TAILOR: transgene activation and inactivation using lox and rox in zebrafish
- Authors
- Park, J.T., and Leach, S.D.
- ID
- ZDB-PUB-140303-25
- Date
- 2013
- Source
- PLoS One 8(12): e85218 (Journal)
- Registered Authors
- Leach, Steven D.
- Keywords
- none
- MeSH Terms
-
- Animals
- Escherichia coli Proteins/genetics
- Escherichia coli Proteins/metabolism*
- Gene Expression Regulation/physiology*
- Gene Transfer Techniques*
- Integrases/genetics
- Integrases/metabolism
- Microscopy, Confocal
- Mifepristone
- Recombinases/genetics
- Recombinases/metabolism*
- Substrate Specificity
- Transgenes/genetics*
- Transgenes/physiology
- Zebrafish/genetics*
- Zebrafish/metabolism
- PubMed
- 24391998 Full text @ PLoS One
The ability to achieve precisely tailored activation and inactivation of gene expression represents a critical utility for vertebrate model organisms.

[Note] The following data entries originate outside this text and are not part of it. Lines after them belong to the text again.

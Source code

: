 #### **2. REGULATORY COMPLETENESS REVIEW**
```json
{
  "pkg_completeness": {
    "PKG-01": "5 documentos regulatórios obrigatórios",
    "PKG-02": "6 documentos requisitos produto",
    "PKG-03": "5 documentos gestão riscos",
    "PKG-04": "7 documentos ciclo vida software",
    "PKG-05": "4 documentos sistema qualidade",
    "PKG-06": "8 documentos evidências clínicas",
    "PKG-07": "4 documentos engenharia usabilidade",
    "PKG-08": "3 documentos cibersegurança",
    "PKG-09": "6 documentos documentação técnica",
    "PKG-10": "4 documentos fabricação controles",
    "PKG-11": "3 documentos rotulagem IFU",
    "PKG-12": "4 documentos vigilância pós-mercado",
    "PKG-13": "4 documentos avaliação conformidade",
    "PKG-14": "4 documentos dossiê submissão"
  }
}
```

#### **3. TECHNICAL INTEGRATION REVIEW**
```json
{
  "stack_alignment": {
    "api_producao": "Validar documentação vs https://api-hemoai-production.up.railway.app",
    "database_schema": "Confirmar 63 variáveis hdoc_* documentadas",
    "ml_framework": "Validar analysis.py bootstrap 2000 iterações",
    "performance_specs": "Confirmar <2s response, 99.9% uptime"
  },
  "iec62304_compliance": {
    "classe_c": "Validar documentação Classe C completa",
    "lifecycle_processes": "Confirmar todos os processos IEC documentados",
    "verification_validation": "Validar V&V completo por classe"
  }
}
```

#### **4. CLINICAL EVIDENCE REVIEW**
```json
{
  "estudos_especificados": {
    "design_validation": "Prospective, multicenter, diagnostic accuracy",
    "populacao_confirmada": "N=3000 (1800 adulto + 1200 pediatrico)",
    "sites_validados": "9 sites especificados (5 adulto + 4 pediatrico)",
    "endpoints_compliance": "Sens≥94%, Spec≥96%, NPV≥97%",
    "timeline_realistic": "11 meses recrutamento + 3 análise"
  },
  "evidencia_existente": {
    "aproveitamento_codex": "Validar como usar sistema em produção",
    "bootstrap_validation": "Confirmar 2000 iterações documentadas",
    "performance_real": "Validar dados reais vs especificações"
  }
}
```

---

In this regard, Cre and other site-specific DNA recombinases have come to play a central role in achieving temporally regulated and cell type-specific genetic manipulation. In zebrafish, both Cre and Flp recombinases have been applied for inducible activation, inactivation and inversion of inserted genomic elements. Here we describe the addition of Dre, a heterospecific Cre-related site-specific recombinase, to the zebrafish genomic toolbox. Combining Dre-based recombination in zebrafish with established Cre/lox technology, we have established an effective strategy for transgene activation and inactivation using lox and rox (TAILOR). Using stable transgenic lines expressing tamoxifen-inducible CreERT2 and RU486-inducible DrePR fusions, we demonstrate that Cre and Dre retain non-overlapping specificities for their respective lox and rox target sites in larval zebrafish, and that their combinatorial and sequential activation can achieve precisely timed transgene activation and inactivation. In addition to TAILOR, the successful application of Dre/rox technology in zebrafish will facilitate a variety of additional downstream genetic applications, including sequential lineage labeling, complex genomic rearrangements and the precise temporal and spatial control of gene expression through the intersection of partially overlapping promoter activities.